As of now, is Deep Speech viable for real-world applications?

(Misho Kostira) #1

Is anyone using Deep Speech in an application and what results are you getting, compared to, say, Google voice recognition on regular audio captured from a smartphone?

There is a blog post proclaiming 5.6% word error rate, which sounds great, but digging deeper it appears the result was biased by testing data leaking into the training set. Additionaly, the latest model (0.3) has a lower WER (11.2% on LibriSpeech clean) due to optimizations (see Deepspeech accuracy decreasing?).

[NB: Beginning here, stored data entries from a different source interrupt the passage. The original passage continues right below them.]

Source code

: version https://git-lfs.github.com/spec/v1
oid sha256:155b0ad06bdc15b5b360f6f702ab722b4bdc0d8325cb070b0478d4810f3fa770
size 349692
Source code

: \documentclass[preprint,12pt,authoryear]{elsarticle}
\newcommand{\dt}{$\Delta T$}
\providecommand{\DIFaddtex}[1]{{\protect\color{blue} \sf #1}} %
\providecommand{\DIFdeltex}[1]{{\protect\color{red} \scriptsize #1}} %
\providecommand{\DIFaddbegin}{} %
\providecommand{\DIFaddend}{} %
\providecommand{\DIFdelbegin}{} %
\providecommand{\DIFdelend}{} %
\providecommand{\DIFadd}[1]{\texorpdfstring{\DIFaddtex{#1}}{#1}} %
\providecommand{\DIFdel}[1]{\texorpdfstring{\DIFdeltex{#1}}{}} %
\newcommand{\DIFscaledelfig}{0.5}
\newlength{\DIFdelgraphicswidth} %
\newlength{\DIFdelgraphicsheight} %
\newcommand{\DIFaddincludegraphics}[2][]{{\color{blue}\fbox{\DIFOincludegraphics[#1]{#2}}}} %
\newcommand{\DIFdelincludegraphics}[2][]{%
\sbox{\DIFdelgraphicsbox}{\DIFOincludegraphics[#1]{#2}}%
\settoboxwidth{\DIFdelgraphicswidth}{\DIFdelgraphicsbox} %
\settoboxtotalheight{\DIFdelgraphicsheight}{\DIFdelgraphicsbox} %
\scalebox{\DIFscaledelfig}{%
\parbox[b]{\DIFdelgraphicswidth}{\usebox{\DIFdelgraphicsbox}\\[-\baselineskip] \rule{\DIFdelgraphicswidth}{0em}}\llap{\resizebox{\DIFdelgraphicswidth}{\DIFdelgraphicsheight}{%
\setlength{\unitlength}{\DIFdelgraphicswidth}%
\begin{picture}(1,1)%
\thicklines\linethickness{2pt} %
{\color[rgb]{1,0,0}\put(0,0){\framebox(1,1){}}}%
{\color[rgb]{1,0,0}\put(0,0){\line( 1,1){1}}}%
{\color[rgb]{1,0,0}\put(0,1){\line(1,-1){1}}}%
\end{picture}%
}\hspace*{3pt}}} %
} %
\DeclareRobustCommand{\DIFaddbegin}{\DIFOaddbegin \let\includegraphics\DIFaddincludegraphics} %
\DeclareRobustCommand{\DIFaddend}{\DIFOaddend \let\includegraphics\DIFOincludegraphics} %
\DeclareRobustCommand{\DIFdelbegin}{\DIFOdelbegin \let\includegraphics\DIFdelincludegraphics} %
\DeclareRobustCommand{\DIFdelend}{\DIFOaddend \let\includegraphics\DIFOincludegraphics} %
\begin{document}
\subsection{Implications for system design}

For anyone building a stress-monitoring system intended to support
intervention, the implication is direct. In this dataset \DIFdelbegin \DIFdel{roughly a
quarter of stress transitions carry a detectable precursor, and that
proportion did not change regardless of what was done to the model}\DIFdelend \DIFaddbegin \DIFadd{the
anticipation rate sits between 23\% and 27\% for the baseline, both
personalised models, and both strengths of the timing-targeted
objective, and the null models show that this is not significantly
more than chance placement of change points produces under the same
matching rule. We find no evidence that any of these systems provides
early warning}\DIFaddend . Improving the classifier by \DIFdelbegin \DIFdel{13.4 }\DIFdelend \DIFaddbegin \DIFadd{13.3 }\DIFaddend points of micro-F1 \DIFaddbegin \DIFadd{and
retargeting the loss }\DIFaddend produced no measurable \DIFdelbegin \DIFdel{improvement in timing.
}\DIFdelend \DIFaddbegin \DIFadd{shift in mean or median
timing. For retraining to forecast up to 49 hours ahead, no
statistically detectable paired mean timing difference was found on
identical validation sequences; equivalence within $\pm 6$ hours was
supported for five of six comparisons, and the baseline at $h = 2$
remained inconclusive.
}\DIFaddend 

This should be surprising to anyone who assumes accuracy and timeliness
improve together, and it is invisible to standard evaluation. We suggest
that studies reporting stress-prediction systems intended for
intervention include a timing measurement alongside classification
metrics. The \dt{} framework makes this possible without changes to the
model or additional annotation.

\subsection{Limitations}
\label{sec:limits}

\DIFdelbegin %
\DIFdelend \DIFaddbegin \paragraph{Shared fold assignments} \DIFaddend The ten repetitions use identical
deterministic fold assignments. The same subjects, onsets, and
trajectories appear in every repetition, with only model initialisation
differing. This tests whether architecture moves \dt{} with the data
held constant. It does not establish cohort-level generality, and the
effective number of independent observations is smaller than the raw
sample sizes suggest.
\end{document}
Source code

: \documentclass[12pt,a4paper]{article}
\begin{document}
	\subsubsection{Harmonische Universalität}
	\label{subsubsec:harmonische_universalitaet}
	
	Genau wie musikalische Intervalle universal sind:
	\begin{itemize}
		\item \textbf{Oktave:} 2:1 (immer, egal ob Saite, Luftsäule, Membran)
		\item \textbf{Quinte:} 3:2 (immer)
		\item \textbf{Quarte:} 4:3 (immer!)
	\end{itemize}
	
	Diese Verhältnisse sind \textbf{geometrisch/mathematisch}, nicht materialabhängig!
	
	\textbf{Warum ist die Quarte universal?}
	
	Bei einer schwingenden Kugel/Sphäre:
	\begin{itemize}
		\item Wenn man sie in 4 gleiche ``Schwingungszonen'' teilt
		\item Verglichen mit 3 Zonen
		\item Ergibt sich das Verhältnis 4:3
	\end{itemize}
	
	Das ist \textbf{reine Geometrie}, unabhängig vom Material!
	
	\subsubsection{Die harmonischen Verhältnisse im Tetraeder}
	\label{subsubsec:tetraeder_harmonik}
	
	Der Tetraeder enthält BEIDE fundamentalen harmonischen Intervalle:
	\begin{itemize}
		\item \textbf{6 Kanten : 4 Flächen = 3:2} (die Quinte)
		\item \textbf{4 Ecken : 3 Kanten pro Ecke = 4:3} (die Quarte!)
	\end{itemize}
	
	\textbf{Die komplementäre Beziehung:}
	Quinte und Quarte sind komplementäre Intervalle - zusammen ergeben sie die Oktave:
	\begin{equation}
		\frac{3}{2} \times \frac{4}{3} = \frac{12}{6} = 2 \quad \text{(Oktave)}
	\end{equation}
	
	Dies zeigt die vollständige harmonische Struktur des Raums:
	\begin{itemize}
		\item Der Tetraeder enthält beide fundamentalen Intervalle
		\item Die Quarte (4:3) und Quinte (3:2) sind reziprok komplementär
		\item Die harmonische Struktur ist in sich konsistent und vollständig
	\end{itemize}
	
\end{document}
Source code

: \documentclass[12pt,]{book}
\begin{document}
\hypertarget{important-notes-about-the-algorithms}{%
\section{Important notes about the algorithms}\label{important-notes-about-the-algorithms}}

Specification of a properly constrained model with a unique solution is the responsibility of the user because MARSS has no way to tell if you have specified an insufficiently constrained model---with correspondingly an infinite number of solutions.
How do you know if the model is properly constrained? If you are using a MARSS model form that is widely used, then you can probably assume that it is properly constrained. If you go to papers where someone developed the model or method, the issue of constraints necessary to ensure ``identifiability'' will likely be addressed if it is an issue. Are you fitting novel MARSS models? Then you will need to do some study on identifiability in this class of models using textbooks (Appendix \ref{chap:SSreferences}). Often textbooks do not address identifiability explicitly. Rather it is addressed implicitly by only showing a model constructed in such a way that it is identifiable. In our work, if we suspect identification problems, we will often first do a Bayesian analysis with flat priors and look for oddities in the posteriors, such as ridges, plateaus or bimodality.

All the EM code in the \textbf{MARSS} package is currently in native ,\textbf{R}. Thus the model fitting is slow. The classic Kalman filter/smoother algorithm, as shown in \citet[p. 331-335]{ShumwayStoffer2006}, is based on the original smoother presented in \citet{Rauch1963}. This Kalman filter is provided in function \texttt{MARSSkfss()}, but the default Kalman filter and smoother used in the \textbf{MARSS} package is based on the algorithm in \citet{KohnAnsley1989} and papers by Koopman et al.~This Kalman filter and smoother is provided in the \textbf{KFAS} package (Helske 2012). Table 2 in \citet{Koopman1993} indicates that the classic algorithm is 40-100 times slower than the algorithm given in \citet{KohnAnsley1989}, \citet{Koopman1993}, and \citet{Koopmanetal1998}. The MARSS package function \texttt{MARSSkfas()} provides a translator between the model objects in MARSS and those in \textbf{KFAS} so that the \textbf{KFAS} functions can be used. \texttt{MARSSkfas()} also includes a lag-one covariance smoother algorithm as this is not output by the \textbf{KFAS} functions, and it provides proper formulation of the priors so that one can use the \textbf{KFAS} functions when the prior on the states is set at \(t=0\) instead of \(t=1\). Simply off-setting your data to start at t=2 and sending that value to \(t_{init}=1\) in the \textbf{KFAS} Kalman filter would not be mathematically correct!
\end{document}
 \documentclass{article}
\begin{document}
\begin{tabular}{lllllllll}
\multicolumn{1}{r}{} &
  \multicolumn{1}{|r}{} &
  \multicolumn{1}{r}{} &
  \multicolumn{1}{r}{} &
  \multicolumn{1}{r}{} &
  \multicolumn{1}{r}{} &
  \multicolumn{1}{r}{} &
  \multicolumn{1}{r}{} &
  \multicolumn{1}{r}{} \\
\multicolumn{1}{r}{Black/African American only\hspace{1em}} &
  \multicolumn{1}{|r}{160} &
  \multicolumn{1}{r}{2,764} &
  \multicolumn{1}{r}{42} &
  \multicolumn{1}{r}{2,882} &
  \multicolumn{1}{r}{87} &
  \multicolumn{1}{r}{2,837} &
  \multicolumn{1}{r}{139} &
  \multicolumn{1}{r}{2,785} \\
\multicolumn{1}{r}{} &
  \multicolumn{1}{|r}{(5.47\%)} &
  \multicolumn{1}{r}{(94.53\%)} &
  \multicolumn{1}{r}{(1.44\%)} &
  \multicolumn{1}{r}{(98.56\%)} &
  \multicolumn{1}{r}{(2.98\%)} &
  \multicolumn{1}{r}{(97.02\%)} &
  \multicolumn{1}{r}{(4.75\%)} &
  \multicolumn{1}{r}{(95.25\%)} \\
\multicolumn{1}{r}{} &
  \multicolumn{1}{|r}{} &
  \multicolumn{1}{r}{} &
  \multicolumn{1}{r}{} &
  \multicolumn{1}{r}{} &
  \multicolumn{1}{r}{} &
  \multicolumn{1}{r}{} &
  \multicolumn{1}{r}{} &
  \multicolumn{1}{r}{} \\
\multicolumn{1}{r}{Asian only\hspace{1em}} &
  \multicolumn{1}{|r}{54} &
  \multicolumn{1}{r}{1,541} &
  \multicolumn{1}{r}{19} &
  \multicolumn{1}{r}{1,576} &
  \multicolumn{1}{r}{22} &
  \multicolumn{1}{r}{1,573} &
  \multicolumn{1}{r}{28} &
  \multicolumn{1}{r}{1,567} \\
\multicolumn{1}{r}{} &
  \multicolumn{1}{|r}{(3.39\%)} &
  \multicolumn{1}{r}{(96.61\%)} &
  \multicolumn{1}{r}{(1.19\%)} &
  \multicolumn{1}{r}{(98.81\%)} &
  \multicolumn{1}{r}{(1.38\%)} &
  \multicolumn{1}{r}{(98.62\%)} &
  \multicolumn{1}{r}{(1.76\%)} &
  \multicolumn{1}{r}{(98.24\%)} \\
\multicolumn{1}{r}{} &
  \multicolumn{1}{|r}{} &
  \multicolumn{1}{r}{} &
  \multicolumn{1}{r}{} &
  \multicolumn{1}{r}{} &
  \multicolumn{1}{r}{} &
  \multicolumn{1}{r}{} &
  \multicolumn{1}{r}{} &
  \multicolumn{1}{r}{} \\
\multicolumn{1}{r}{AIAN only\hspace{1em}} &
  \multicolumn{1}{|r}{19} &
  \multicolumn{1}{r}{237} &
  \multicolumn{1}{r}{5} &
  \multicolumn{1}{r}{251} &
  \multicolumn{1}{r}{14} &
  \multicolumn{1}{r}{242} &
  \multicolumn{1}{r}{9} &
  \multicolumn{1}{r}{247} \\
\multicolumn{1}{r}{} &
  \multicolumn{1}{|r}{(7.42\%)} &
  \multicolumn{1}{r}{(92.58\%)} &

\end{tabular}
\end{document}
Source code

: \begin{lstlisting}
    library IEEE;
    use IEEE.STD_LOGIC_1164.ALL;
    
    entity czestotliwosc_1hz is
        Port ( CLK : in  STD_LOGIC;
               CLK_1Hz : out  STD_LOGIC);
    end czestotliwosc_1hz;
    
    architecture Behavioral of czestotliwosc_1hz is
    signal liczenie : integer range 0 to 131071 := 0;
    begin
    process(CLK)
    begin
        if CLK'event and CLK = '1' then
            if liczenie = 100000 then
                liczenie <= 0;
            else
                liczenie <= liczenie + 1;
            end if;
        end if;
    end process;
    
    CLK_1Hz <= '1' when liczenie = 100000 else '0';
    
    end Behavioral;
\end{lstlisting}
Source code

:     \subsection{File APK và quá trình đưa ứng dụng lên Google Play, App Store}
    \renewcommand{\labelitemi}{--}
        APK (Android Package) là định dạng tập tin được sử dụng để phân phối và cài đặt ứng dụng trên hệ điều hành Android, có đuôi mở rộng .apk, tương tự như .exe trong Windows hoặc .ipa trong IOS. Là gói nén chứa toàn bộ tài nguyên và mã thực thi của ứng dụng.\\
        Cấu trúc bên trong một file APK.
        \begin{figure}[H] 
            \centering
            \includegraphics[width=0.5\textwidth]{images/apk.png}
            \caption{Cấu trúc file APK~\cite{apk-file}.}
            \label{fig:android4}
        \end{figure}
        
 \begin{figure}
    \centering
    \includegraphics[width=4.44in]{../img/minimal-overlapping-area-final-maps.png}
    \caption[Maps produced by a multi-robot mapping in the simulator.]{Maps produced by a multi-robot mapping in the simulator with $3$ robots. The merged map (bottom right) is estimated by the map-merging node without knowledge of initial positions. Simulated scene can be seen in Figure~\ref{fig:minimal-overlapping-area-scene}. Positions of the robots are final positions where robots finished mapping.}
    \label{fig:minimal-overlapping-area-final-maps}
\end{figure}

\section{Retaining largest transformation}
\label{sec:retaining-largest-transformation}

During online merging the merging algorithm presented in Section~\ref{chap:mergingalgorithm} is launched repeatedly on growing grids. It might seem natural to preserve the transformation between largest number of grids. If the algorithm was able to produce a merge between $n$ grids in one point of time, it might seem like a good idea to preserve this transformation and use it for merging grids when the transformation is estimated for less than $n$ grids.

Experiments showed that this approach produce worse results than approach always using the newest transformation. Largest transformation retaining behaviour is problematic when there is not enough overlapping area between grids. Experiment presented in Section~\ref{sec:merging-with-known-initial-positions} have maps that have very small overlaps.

Also, I’ve not been able to find any video demos. So far the only thing close to a demo I have come across is this video:

(Dan) #2

With a bit of tuning, DeepSpeech can be quite good. We built a frontend with an API so we could use DeepSpeech to transcribe voicemails and recordings for our customers. We also contributed code and documentation to FusionPBX so this would be really simple for other people to use, as we want to encourage use of DeepSpeech.

One big gotcha is VAD, it seems to slice audio files too finely, resulting in plentiful misspelled words and bad results, whereas feeding the same audio file directly to DeepSpeech will return a fairly good transcript (though you may use up all your RAM when transcribing 1+ minute files).

(Yv) #3

which is rather curious as the models are trained on <10sec audio clips

Have you done any investigation where the errors on short segments come from? e.g.

  • acoustic vs language model
  • can you see the same errors when segmenting the audio manually rather than using webrtcVAD?

(Dan) #4

By acoustic vs language model do you mean trying transcription without the language model? If so, we did that accidentally in older versions of DeepSpeech Frontend, the results were poor. This was prior to VAD though.

Manually breaking apart audio doesn’t create these incorrect transcriptions. My working theory (corroborated by others on the #machinelearning IRC channel) is that WebRTCVAD is a touch aggressive in slicing up audio, so the beginning and the end of the word can sometimes get partially chopped off resulting in DeepSpeech not understanding the malformed audio its given.

(Yv) #5

yeah, one way to check the results of the acoustic model in greater detail is to look at the output of the softmax layer and see which characters were guessed as most probable,

e.g. is the expected character in 5 most probable characters guessed by the model?

if all expected characters are there after acoustic phase, then the language model part is the culprit

Even with VAD cutting first/last word, the middle part still should be reasonably transcribed unless the bad start/end of the word sequence throws the language model totally off.

(Dan) #6

Any pointers as to how to look at the output of the softmax layer? Haven’t had much time to dig into this, been sidetracked doing some optimization work on transcoding WAVs to Opus in an optimal manner.

(Yv) #7

I’m using a script inspired by the inference part of the deepspeech script in python for that. Also described here:

(Lissyx) #8

Working on TF Lite version integrated into some other app through the mozillaspeechlibrary code, I can confirm one needs to be careful around WeRTC VAD, but I could get nice results on a Pixel 2 even with some background noise, and in french.

(Misho Kostira) #9

Good stuff, thanks for the insights!